Task requirements: Would you repeat the entries below word for word and omit the pictures?
[Material for this task Boundary: Start]
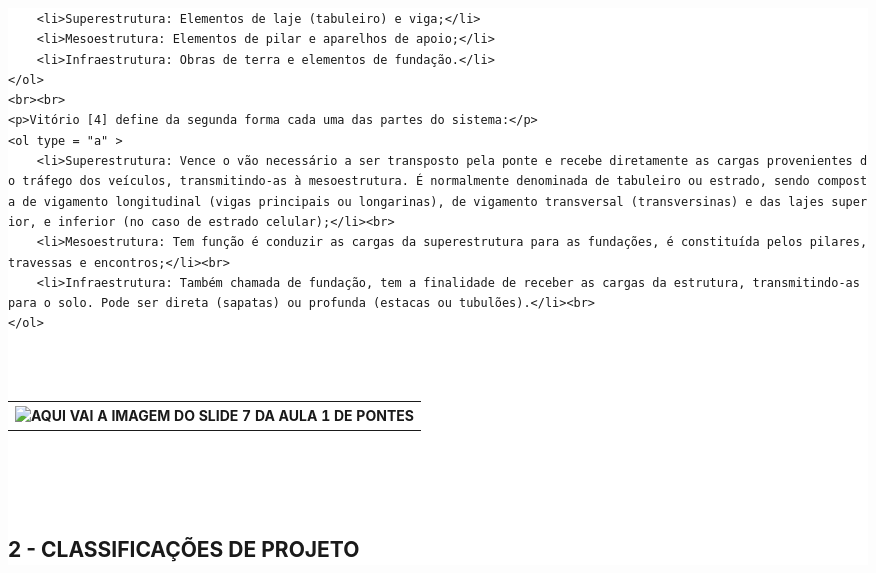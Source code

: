         <li>Superestrutura: Elementos de laje (tabuleiro) e viga;</li>
        <li>Mesoestrutura: Elementos de pilar e aparelhos de apoio;</li>
        <li>Infraestrutura: Obras de terra e elementos de fundação.</li>
    </ol>
    <br><br>
    <p>Vitório [4] define da segunda forma cada uma das partes do sistema:</p>
    <ol type = "a" >
        <li>Superestrutura: Vence o vão necessário a ser transposto pela ponte e recebe diretamente as cargas provenientes do tráfego dos veículos, transmitindo-as à mesoestrutura. É normalmente denominada de tabuleiro ou estrado, sendo composta de vigamento longitudinal (vigas principais ou longarinas), de vigamento transversal (transversinas) e das lajes superior, e inferior (no caso de estrado celular);</li><br>
        <li>Mesoestrutura: Tem função é conduzir as cargas da superestrutura para as fundações, é constituída pelos pilares, travessas e encontros;</li><br>
        <li>Infraestrutura: Também chamada de fundação, tem a finalidade de receber as cargas da estrutura, transmitindo-as para o solo. Pode ser direta (sapatas) ou profunda (estacas ou tubulões).</li><br>
    </ol>
</p>
<br><br>
<table align = "center">
    <tr>
        <th>
        <img  src="" alt="AQUI VAI A IMAGEM DO SLIDE 7 DA AULA 1 DE PONTES">
            </th>
    </tr>
</table>
<br><br><br>
<h2> 2 - CLASSIFICAÇÕES DE PROJETO</h2>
[Material for this task Boundary: End]
Output:
Source code

:         <li>Superestrutura: Elementos de laje (tabuleiro) e viga;</li>
        <li>Mesoestrutura: Elementos de pilar e aparelhos de apoio;</li>
        <li>Infraestrutura: Obras de terra e elementos de fundação.</li>
    </ol>
    <br><br>
    <p>Vitório [4] define da segunda forma cada uma das partes do sistema:</p>
    <ol type = "a" >
        <li>Superestrutura: Vence o vão necessário a ser transposto pela ponte e recebe diretamente as cargas provenientes do tráfego dos veículos, transmitindo-as à mesoestrutura. É normalmente denominada de tabuleiro ou estrado, sendo composta de vigamento longitudinal (vigas principais ou longarinas), de vigamento transversal (transversinas) e das lajes superior, e inferior (no caso de estrado celular);</li><br>
        <li>Mesoestrutura: Tem função é conduzir as cargas da superestrutura para as fundações, é constituída pelos pilares, travessas e encontros;</li><br>
        <li>Infraestrutura: Também chamada de fundação, tem a finalidade de receber as cargas da estrutura, transmitindo-as para o solo. Pode ser direta (sapatas) ou profunda (estacas ou tubulões).</li><br>
    </ol>
</p>
<br><br>
<table align = "center">
    <tr>
        <th>
        <img  src="" alt="AQUI VAI A IMAGEM DO SLIDE 7 DA AULA 1 DE PONTES">
            </th>
    </tr>
</table>
<br><br><br>
<h2> 2 - CLASSIFICAÇÕES DE PROJETO</h2>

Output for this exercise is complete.